The cash-for-clunkers scheme has been extended with a £100 million injection partly funded by the taxpayer.
The £300 million invested by the Government and the motor industry in the plan to crush cars up to ten years old for a £2,000 subsidy to buy a new vehicle began in May and was supposed to last until February, or when the £300 million ran out.
An extra 100,000 new cars may now be bought under the plan, which has already boosted sales by 227,750. The Society of Motor Manufacturers and Traders (SMMT) thinks that the scheme will last until February. It has been extended by moving the cut-off date for eligible cars’ registrations to February 2000. Previously, only those registered before August 31, 1999, could be scrapped for the subsidy on a new car. Times Online
Declaring that the “greatest financial crisis of modern times also requires us to rethink our growth model for Britain”, Lord Mandelson pledged:
• To invest millions of pounds of public money backing technology and industries including low carbon cars and aircraft. “No more saying: the market on its own will always sort it out,” he said.
• To make more finance available to industry. Lord Mandelson promised to “build up new public channels to deliver private funds to innovative and fast growing companies”.
• An “innovation nation”. He described science as “one of the jewels in the crown of Labour’s years in office” but said there was a need for closer links between business and universities so the good ideas don’t stop at the research lab or the library door.
Lord Mandelson reiterated that cutting public spending too severely would damage the recovery. Telegraph.co.uk
U.K. new-car registrations, a measure of sales, in August climbed 6%, the second consecutive month of growth. European new-car registrations rose 3% year-on-year in August. A generous scrappage program in Germany has ended, but France is considering extending its initiatives to cushion the blow.
Incentives were introduced by governments to help car makers and dealers weather the biggest drop in demand for new cars since World War II, while at the same time boosting consumer spending and improving their environmental records by encouraging sales of vehicles with lower CO2 emissions.
“With VAT expected to rise from the current rate of 15%, an extension to the scrappage scheme will help to soften the blow to automotive business in the U.K. and help maintain momentum across the motor industry,” said Kia Motors (UK) Ltd.
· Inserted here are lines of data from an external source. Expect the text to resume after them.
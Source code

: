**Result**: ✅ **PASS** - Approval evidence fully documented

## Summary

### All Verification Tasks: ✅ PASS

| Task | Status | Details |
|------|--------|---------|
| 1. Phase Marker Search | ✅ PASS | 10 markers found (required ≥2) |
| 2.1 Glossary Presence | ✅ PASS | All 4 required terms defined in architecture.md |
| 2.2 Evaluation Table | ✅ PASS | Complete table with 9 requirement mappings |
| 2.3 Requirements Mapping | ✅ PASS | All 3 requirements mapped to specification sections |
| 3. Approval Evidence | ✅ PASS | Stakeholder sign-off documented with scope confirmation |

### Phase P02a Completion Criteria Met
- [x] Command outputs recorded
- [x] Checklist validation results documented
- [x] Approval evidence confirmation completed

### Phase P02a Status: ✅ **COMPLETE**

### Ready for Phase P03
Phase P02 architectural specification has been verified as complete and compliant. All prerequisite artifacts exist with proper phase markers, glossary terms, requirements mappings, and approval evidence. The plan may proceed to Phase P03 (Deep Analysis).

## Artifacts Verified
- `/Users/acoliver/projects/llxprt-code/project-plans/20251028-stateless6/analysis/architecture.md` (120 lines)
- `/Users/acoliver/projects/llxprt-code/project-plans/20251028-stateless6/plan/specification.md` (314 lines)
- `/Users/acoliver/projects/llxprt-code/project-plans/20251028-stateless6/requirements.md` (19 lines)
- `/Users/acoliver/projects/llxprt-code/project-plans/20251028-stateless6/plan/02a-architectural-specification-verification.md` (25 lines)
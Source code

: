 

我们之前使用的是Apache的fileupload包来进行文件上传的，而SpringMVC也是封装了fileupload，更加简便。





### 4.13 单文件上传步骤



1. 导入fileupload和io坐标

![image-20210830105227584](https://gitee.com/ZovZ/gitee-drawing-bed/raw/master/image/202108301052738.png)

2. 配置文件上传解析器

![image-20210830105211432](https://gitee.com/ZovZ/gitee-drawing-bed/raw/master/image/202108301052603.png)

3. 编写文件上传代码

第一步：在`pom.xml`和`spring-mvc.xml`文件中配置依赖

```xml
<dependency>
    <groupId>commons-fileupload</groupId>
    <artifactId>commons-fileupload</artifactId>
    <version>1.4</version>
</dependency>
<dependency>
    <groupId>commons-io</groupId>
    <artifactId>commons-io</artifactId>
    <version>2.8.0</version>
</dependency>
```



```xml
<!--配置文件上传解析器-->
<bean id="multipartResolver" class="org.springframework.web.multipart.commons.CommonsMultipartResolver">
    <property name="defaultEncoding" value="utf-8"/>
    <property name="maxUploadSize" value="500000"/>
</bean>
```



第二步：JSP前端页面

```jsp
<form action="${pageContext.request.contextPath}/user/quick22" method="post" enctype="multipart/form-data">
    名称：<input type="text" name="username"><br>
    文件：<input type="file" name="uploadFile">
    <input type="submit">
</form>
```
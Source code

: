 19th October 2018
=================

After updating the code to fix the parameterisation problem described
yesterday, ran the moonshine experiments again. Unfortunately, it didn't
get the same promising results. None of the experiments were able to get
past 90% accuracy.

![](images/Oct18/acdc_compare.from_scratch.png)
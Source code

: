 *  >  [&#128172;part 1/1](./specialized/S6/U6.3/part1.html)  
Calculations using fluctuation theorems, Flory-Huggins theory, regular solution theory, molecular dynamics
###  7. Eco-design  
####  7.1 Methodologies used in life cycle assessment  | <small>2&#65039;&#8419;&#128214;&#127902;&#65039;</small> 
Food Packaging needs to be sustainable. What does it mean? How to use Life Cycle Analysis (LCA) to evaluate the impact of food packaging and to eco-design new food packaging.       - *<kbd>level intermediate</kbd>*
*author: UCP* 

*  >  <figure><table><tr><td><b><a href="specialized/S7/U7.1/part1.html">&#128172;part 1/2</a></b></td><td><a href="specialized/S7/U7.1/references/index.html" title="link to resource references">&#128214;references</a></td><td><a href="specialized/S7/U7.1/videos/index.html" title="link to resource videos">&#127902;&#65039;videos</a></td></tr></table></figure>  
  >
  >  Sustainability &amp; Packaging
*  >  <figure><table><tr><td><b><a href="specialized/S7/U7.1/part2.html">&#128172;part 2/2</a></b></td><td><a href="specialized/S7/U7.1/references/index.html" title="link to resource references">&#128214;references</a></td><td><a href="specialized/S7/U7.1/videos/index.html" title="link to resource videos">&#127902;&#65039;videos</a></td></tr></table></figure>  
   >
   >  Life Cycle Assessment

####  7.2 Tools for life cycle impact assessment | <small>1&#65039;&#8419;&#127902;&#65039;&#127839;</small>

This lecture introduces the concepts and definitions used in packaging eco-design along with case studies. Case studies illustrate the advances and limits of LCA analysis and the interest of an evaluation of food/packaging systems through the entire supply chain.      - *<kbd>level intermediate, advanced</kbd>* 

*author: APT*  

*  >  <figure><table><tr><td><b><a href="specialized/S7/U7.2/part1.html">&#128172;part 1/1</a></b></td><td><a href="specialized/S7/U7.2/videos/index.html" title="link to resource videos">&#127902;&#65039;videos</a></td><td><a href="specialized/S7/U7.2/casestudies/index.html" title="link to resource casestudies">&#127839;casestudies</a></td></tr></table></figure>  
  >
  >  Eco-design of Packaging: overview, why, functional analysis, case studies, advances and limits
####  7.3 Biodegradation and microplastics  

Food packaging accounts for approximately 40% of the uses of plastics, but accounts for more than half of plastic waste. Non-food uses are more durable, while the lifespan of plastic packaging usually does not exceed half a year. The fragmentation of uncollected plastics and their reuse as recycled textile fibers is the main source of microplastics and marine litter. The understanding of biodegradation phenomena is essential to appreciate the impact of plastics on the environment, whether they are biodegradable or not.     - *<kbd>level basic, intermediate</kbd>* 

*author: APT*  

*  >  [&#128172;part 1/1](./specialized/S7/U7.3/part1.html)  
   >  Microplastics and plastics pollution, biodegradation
Managing Director Michael Cole in a statement. “It will also keep foot fall high in dealerships across the U.K., hopefully protecting jobs and dealers.”
The U.K. car market in 2009 is expected to fall 14% to 1.83 million units and a further 5% in 2010 to 1.73 million units. Wall Street Journal
Peter Gordon, group marketing director of Charles Hurst, said: “Charles Hurst welcomes the news that the Car Scrappage Scheme is to be extended to benefit even more of Northern Ireland’s motorists.”
“It has proven popular with customers, helping boost new car sales within the province, with many existing and new Charles Hurst customers taking advantage of the £2,000 subsidy to date.”
Sales of new cars dropped sharply in 2008 as a result of the drop in demand caused by the economic downturn. However, in recent months sales have begun to improve and Lookers said in its most recent results briefing that it expected the government’s car scrappage scheme to have a positive impact this year.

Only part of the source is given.